Richard Biener <[email protected]> writes:
> On Wed, Jul 26, 2023 at 11:14 AM Richard Sandiford
> <[email protected]> wrote:
>>
>> Richard Biener <[email protected]> writes:
>> > On Wed, Jul 26, 2023 at 4:02 AM Hao Liu OS via Gcc-patches
>> > <[email protected]> wrote:
>> >>
>> >> > When was STMT_VINFO_REDUC_DEF empty? I just want to make sure that
>> >> > we're not papering over an issue elsewhere.
>> >>
>> >> Yes, I also wonder if this is an issue in vectorizable_reduction. Below
>> >> is the the gimple of "gcc.target/aarch64/sve/cost_model_13.c":
>> >>
>> >> <bb 3>:
>> >> # res_18 = PHI <res_15(7), 0(6)>
>> >> # i_20 = PHI <i_16(7), 0(6)>
>> >> _1 = (long unsigned int) i_20;
>> >> _2 = _1 * 2;
>> >> _3 = x_14(D) + _2;
>> >> _4 = *_3;
>> >> _5 = (unsigned short) _4;
>> >> res.0_6 = (unsigned short) res_18;
>> >> _7 = _5 + res.0_6; <-- The current stmt_info
>> >> res_15 = (short int) _7;
>> >> i_16 = i_20 + 1;
>> >> if (n_11(D) > i_16)
>> >> goto <bb 7>;
>> >> else
>> >> goto <bb 4>;
>> >>
>> >> <bb 7>:
>> >> goto <bb 3>;
>> >>
>> >> It looks like that STMT_VINFO_REDUC_DEF should be "res_18 = PHI
>> >> <res_15(7), 0(6)>"?
>> >> The status here is:
>> >> STMT_VINFO_REDUC_IDX (stmt_info): 1
>> >> STMT_VINFO_REDUC_TYPE (stmt_info): TREE_CODE_REDUCTION
>> >> STMT_VINFO_REDUC_VECTYPE (stmt_info): 0x0
>> >
>> > Not all stmts in the SSA cycle forming the reduction have
>> > STMT_VINFO_REDUC_DEF set,
>> > only the last (latch def) and live stmts have at the moment.
>>
>> Ah, thanks. In that case, Hao, I think we can avoid the ICE by changing:
>>
>> if ((kind == scalar_stmt || kind == vector_stmt || kind == vec_to_scalar)
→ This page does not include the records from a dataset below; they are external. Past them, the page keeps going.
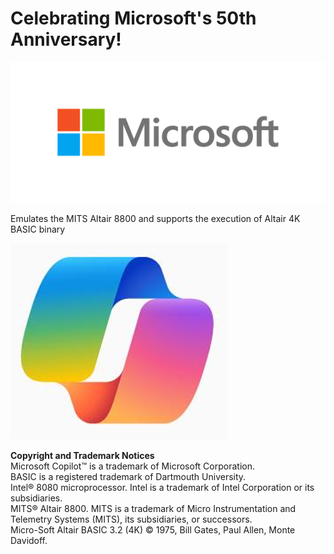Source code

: # Celebrating Microsoft's 50th Anniversary!
![Microsoft Logo](images/MicrosoftLogo.png)

Emulates the MITS Altair 8800 and supports the execution of Altair 4K BASIC binary

![Copilot Logo](images/CopilotLogo.png)

**Copyright and Trademark Notices** <br>
Microsoft Copilot™ is a trademark of Microsoft Corporation. <br>
BASIC is a registered trademark of Dartmouth University. <br>
Intel® 8080 microprocessor. Intel is a trademark of Intel Corporation or its subsidiaries. <br>
MITS® Altair 8800. MITS is a trademark of Micro Instrumentation and Telemetry Systems (MITS), its subsidiaries, or successors. <br>
Micro-Soft Altair BASIC 3.2 (4K) © 1975, Bill Gates, Paul Allen, Monte Davidoff. <br>

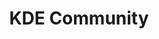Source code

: ---
description: KDE is a worldwide technology community, creators of the Plasma desktop
  and an ever-growing catalogue of free and open source applications that let you
  control your digital life.
layout: stand
logo: stands/kde_community/logo.png
new_this_year: "- KDE's Plasma desktop has had many features added; improved usability,\
  \ stability and performance; and made a massive headway in support on Wayland\r\n\
  - Plasma Mobile has made a headway in stability and functionality and is now well-supported\
  \ on dedicated hardware, such as the PinePhone and Librem 5. New apps specifically\
  \ adapted to mobile hardware provide users with essential functionality they expect\
  \ from a modern mobile OS.\r\n- Kdenlive, Krita, LabPlot, Kdevelop, GCompris and\
  \ many more classic KDE applications have improved stability and added features\
  \ to the point they are competing successfully with traditionally dominant proprietary\
  \ software in their respective niches\r\n- We have added new apps, both for the\
  \ desktop and mobile, to KDE's catalogue\r\n- We have improved most of KDE frameworks,\
  \ providing developers with tools that help them develop easily more visually appealing\
  \ multiplatform and convergent software"
showcase: Interact with KDE Community member, see the latest advancements in our software,
  including the cool new features in Plasma, real world uses of our software for artists,
  educators, and general end users, see in action cool devices, like Plasma Mobile
  running on the PinePhone and so on.
themes:
- Desktop environments
title: KDE Community
website: https://kde.org
show_on_overview: true
---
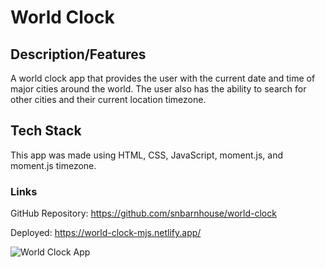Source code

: # World Clock

## Description/Features

A world clock app that provides the user with the current date and time of major cities around the world. The user also has the ability to search for other cities and their current location timezone.

## Tech Stack

This app was made using HTML, CSS, JavaScript, moment.js, and moment.js timezone.

### Links

GitHub Repository: https://github.com/snbarnhouse/world-clock

Deployed:  https://world-clock-mjs.netlify.app/

![World Clock App](/src/Screenshot-weather.png?raw=true "World Clock App")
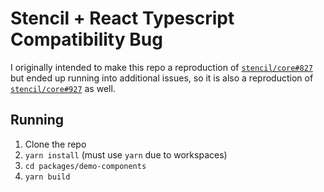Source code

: # Stencil + React Typescript Compatibility Bug

I originally intended to make this repo a reproduction of [`stencil/core#827`](https://github.com/ionic-team/stencil/issues/827) but ended up running into additional issues, so it is also a reproduction of [`stencil/core#927`](https://github.com/ionic-team/stencil/issues/973) as well.

## Running

1.  Clone the repo
2.  `yarn install` (must use `yarn` due to workspaces)
3.  `cd packages/demo-components`
4.  `yarn build`
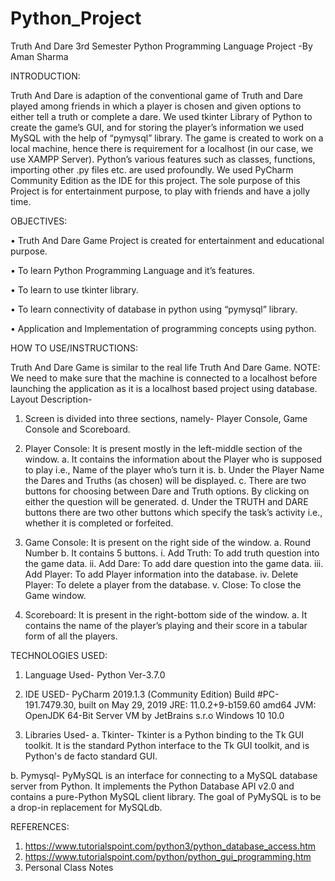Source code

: # Python_Project
Truth And Dare
3rd Semester Python Programming Language Project
-By Aman Sharma
                     
                                                                                                                                 
INTRODUCTION:

Truth And Dare is adaption of the conventional game of Truth and Dare played among friends in which a player is chosen and given options to either tell a truth or complete a dare.
We used tkinter Library of Python to create the game’s GUI, and for storing the player’s information we used MySQL with the help of “pymysql” library. The game is created to work on a local machine, hence there is requirement for a localhost (in our case, we use XAMPP Server).
Python’s various features such as classes, functions, importing other .py files etc. are used profoundly. We used PyCharm Community Edition as the IDE for this project.
The sole purpose of this Project is for entertainment purpose, to play with friends and have a jolly time.

OBJECTIVES:

•	Truth And Dare Game Project is created for entertainment and educational purpose.

•	To learn Python Programming Language and it’s features.

•	To learn to use tkinter library.

•	To learn connectivity of database in python using “pymysql” library.

•	Application and Implementation of programming concepts using python.



HOW TO USE/INSTRUCTIONS:

Truth And Dare Game is similar to the real life Truth And Dare Game.
NOTE: We need to make sure that the machine is connected to a localhost before launching the application as  it is a localhost based project using database.
Layout Description-
1.	Screen is divided into three sections, namely- Player Console, Game Console and Scoreboard.
2.	Player Console: It is present mostly in the left-middle section of the window.
a.	It contains the information about the Player who is supposed to play i.e., Name of the player who’s turn it is.
b.	Under the Player Name the Dares and Truths (as chosen) will be displayed.
c.	There are two buttons for choosing between Dare and Truth options. By clicking on either the question will be generated.
d.	Under the TRUTH and DARE buttons there are two other buttons which specify the task’s activity i.e., whether it is completed or forfeited.


 




3.	Game Console: It is present on the right side of the window.
a.	Round Number
b.	It contains 5 buttons.
i.	Add Truth: To add truth question into the game data.
ii.	Add Dare: To add dare question into the game data.
iii.	Add Player: To add Player information into the database.
iv.	Delete Player: To delete a player from the database.
v.	Close: To close the Game window.

 

4.	Scoreboard: It is present in the right-bottom side of the window.
a.	It contains the name of the player’s playing and their score in a tabular form of all the players.


 

TECHNOLOGIES USED:

1.	Language Used-
Python Ver-3.7.0

2.	IDE USED-
PyCharm 2019.1.3 (Community Edition)
Build #PC-191.7479.30, built on May 29, 2019
JRE: 11.0.2+9-b159.60 amd64
JVM: OpenJDK 64-Bit Server VM by JetBrains s.r.o
Windows 10 10.0

3.	Libraries Used-
a.	Tkinter- Tkinter  is a Python binding to the Tk GUI toolkit. It is the standard Python interface to the Tk GUI toolkit, and is Python's de facto standard GUI. 

b.	Pymysql- PyMySQL is an interface for connecting to a MySQL database server from Python. It implements the Python Database API v2.0 and contains a pure-Python MySQL client library. The goal of PyMySQL is to be a drop-in replacement for MySQLdb.

REFERENCES:

1.	https://www.tutorialspoint.com/python3/python_database_access.htm
2.	https://www.tutorialspoint.com/python/python_gui_programming.htm
3.	Personal Class Notes


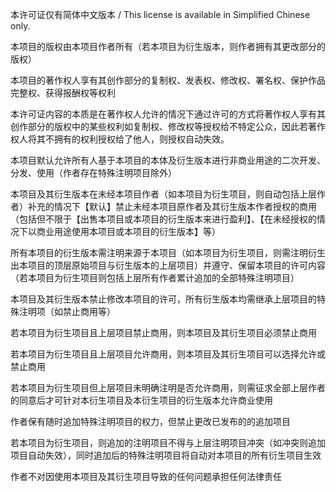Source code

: 本许可证仅有简体中文版本 / This license is available in Simplified Chinese only.

本项目的版权由本项目作者所有（若本项目为衍生版本，则作者拥有其更改部分的版权）

本项目的著作权人享有其创作部分的复制权、发表权、修改权、署名权、保护作品完整权、获得报酬权等权利

本许可证内容的本质是在著作权人允许的情况下通过许可的方式将著作权人享有其创作部分的版权中的某些权利如复制权、修改权等授权给不特定公众，因此若著作权人将其不拥有的权利授权给了他人，则授权自动失效。

本项目默认允许所有人基于本项目的本体及衍生版本进行非商业用途的二次开发、分发、使用（作者存在特殊注明项目除外）

本项目及其衍生版本在未经本项目作者（如本项目为衍生项目，则自动包括上层作者）补充的情况下【默认】禁止未经本项目原作者及其衍生版本作者授权的商用（包括但不限于【出售本项目或本项目的衍生版本来进行盈利】、【在未经授权的情况下以商业用途使用本项目或本项目的衍生版本】等）

所有本项目的衍生版本需注明来源于本项目（如本项目为衍生项目，则需注明衍生出本项目的顶层原始项目与衍生版本的上层项目）并遵守、保留本项目的许可内容（若本项目为衍生项目则包括上层所有作者累计追加的全部特殊注明项目）

本项目及其衍生版本禁止修改本项目的许可，所有衍生版本均需继承上层项目的特殊注明项（如禁止商用等）

若本项目为衍生项目且上层项目禁止商用，则本项目及其衍生项目必须禁止商用

若本项目为衍生项目且上层项目允许商用，则本项目及其衍生项目可以选择允许或禁止商用

若本项目为衍生项目但上层项目未明确注明是否允许商用，则需征求全部上层作者的同意后才可针对本衍生项目及本衍生项目的衍生版本允许商业使用

作者保有随时追加特殊注明项目的权力，但禁止更改已发布的的追加项目

若本项目为衍生项目，则追加的注明项目不得与上层注明项目冲突（如冲突则追加项目自动失效），同时追加后的特殊注明项目将自动对本项目的所有衍生项目生效

作者不对因使用本项目及其衍生项目导致的任何问题承担任何法律责任
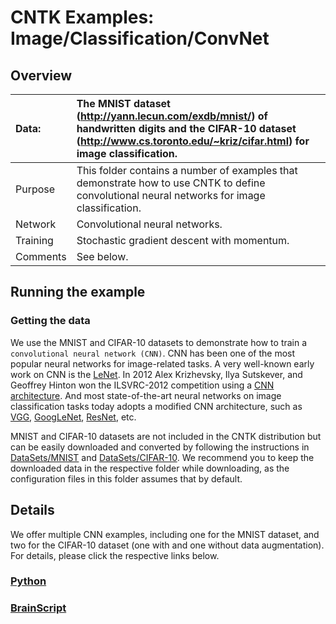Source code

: # CNTK Examples: Image/Classification/ConvNet

## Overview

|Data:     |The MNIST dataset (http://yann.lecun.com/exdb/mnist/) of handwritten digits and the CIFAR-10 dataset (http://www.cs.toronto.edu/~kriz/cifar.html) for image classification.
|:---------|:---
|Purpose   |This folder contains a number of examples that demonstrate how to use CNTK to define convolutional neural networks for image classification.
|Network   |Convolutional neural networks.
|Training  |Stochastic gradient descent with momentum.
|Comments  |See below.

## Running the example

### Getting the data

We use the MNIST and CIFAR-10 datasets to demonstrate how to train a `convolutional neural network (CNN)`. CNN has been one of the most popular neural networks for image-related tasks. A very well-known early work on CNN is the [LeNet](http://yann.lecun.com/exdb/publis/pdf/lecun-01a.pdf). In 2012 Alex Krizhevsky, Ilya Sutskever, and Geoffrey Hinton won the ILSVRC-2012 competition using a [CNN architecture](https://papers.nips.cc/paper/4824-imagenet-classification-with-deep-convolutional-neural-networks.pdf). And most state-of-the-art neural networks on image classification tasks today adopts a modified CNN architecture, such as [VGG](../VGG), [GoogLeNet](../GoogLeNet), [ResNet](../ResNet), etc.

MNIST and CIFAR-10 datasets are not included in the CNTK distribution but can be easily downloaded and converted by following the instructions in [DataSets/MNIST](../../DataSets/MNIST) and [DataSets/CIFAR-10](../../DataSets/CIFAR-10). We recommend you to keep the downloaded data in the respective folder while downloading, as the configuration files in this folder assumes that by default.

## Details

We offer multiple CNN examples, including one for the MNIST dataset, and two for the CIFAR-10 dataset (one with and one without data augmentation). For details, please click the respective links below. 

### [Python](./Python)

### [BrainScript](./BrainScript)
>> && vect_is_reduction (stmt_info))
>>
>> to:
>>
>> if ((kind == scalar_stmt || kind == vector_stmt || kind == vec_to_scalar)
>> && STMT_VINFO_LIVE_P (stmt_info)
>> && vect_is_reduction (stmt_info))
>>
>> instead of using a null check.
>
> But as seen you will miss stmts that are part of the reduction then?
Yeah, but the code is doing a maximum of all the reductions in the loop:
/* ??? Ideally we'd do COUNT reductions in parallel, but unfortunately
that's not yet the case. */
ops->reduction_latency = MAX (ops->reduction_latency, base * count);
So as it stands, we only need to see each reduction (as opposed to each
reduction statement) once.
But we do want to know the length of each reduction...
> In principle we could put STMT_VINFO_REDUC_DEF to other stmts
> as well. See vectorizable_reduction in the
>
> while (reduc_def != PHI_RESULT (reduc_def_phi))
>
> loop.
Nod. That's where I'd got the STMT_VINFO_LIVE_P thing from.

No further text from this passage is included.